Reviewed by Melissa Zinkin, Binghamton University

2015.07.38


In the Critique of the Power of Judgment, Kant says that both rhetoric and poetry are products of beautiful art (5:305). However, Kant values these products of art quite differently. He writes:

Rhetoric, insofar as by that is meant the art of persuasion, i.e. of deceiving by means of beautiful illusion (as an ars oratoria), and not merely skill in speaking (eloquence and style), is a dialectic, which borrows from the art of poetry only as much as to win minds over to the advantage of the speaker before they can judge and to rob them of their freedom: thus it cannot be recommended either for the courtroom or for the pulpit . . . (Rhetoric) bring(s) to bear the machinery of persuasion, which, since it can also be used for glossing over or concealing vice and error, can never entirely eradicate the deep seated suspicion of artful trickery. In poetry, everything proceeds honestly and uprightly. It declares that it will conduct a merely entertaining play with the imagination, and indeed concerning form, in concord with the laws of the understanding and does not demand that the understanding be deceived and embroiled through sensible presentation. (5:327)

Rhetoric, as the art of persuasion, is deceitful since it creates a beautiful illusion that glosses over vice and error. Poetry, by contrast, is honest and upright since it is open about the fact that it aims to conduct an entertaining play. For Kant, rhetoric pretends to the truth while really being deceitful, whereas poetry admits to being a mere play while really furthering the purposive occupation of the understanding (see 5:321).

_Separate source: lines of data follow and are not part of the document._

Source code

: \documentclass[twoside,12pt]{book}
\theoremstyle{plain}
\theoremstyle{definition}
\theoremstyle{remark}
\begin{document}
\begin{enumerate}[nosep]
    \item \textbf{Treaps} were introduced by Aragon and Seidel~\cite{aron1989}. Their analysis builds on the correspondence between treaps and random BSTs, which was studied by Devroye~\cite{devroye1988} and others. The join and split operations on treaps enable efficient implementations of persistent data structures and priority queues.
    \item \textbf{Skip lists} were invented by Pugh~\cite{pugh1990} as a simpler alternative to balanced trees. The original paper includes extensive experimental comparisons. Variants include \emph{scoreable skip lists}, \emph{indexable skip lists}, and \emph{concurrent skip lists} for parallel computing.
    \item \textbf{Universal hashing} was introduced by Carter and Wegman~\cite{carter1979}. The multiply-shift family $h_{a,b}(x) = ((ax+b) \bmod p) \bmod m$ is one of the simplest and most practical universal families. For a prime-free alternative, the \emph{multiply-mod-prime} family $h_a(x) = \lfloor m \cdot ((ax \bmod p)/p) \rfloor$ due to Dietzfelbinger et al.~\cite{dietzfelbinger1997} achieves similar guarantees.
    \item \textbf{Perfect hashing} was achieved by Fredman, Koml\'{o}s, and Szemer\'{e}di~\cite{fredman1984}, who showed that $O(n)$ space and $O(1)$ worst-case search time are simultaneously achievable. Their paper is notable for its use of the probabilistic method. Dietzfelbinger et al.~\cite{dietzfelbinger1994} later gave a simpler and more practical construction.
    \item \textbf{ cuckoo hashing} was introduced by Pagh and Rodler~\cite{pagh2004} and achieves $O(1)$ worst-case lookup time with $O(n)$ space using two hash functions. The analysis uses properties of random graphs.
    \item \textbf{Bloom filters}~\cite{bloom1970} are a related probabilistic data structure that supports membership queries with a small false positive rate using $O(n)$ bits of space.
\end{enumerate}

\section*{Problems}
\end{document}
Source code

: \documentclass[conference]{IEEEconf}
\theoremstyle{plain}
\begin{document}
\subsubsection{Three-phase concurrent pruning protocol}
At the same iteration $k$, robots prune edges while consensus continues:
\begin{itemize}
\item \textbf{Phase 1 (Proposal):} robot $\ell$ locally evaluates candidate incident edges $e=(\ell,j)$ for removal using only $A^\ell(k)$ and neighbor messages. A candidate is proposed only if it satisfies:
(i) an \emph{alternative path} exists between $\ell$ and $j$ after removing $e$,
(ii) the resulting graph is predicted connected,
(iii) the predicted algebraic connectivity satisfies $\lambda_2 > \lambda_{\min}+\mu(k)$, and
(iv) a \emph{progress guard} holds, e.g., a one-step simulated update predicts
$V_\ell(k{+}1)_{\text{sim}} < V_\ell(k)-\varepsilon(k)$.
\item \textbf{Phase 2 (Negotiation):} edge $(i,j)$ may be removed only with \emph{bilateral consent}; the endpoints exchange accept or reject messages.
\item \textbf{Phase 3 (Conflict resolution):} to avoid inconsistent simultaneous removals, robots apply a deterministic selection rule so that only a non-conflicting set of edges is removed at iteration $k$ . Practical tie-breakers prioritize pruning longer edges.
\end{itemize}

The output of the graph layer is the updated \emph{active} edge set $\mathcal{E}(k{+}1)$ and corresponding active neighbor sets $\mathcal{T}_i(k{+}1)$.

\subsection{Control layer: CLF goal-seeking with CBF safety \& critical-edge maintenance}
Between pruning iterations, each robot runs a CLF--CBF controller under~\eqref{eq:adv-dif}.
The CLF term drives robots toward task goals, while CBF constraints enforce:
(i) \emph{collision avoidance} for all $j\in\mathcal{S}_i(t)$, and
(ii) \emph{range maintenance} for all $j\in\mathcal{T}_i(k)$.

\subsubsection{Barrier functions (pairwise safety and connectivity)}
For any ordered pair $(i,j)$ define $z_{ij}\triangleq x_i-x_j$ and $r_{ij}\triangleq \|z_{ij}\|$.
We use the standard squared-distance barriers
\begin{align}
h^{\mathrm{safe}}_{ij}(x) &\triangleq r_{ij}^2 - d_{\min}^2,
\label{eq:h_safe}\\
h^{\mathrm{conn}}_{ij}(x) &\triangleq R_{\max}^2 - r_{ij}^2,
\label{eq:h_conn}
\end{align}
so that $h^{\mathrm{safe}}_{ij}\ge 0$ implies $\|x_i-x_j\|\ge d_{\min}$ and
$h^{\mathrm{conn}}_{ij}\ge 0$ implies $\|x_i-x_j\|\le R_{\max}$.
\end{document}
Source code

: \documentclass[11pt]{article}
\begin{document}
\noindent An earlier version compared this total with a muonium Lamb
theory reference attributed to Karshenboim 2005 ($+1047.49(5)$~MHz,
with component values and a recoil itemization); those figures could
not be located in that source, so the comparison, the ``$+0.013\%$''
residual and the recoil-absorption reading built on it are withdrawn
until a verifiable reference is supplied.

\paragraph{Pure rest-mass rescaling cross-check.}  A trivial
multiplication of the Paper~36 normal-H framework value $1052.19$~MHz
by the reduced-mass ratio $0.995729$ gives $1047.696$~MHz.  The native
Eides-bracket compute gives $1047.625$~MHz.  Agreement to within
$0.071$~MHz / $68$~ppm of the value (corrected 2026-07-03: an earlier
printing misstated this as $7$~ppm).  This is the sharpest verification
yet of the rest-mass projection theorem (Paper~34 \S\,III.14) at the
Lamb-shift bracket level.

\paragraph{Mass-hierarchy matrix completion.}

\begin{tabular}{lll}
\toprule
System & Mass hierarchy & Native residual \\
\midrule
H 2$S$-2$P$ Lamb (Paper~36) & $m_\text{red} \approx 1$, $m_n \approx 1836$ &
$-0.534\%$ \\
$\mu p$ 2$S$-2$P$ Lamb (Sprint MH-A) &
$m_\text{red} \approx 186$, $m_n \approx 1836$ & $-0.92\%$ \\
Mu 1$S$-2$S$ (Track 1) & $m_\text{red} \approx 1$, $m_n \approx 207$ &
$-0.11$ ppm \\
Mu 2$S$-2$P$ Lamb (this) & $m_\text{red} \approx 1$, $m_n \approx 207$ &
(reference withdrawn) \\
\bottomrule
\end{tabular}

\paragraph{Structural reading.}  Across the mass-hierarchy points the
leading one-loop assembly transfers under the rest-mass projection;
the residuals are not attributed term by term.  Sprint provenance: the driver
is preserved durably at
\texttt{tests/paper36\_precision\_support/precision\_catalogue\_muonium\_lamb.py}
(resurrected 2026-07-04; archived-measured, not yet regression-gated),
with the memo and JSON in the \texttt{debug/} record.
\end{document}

It is therefore somewhat striking to find a book entitled Kant and the Promise of Rhetoric. If, for Kant, rhetoric, in the sense of the art of persuasion, is deceitful, then how could rhetoric be promising for Kant? Scott R. Stroud argues that, despite what Kant explicitly says about rhetoric, there can be found in his texts another, broader sense of rhetoric that indeed has "promise" for Kant's project of the moral improvement of man and the formation of an ideal human community. According to Stroud, much of Kant's moral philosophy endorses "a use for communicative means to move people toward the virtuous" (13). Stroud's aim is therefore to show the role that rhetoric, understood as "human communicative practices oriented toward persuasion, belief formation, and actional change" (7), plays in Kant's moral philosophy.

I think the basic philosophical question Stroud is asking in his book is: are there some forms of rhetoric that can be used for the good? Is there such a thing as "skillful communication that moves people in a non-manipulative fashion" (41)? He thinks that Kant answers this question in the affirmative and therefore that Kant provides a resource for studies in rhetoric.

Stroud makes his case by first emphasizing that Kant, as in the quotation above, does not only consider rhetoric to be oration, the art of persuading, but also considers it to be a "skill in speaking (eloquence and style)." It is this form of rhetoric, as skillful speech and eloquence, that Stroud thinks has potential as a non-manipulative form of communication. Thus, whereas Kant writes that all persuasion is mere semblance and that what we are persuaded is true cannot be communicated (A820/B848), Stroud wants to show that Kant nevertheless has a non-deceitful and non-coercive concept of verbal communication that can be used to create "better agents and communities" (59).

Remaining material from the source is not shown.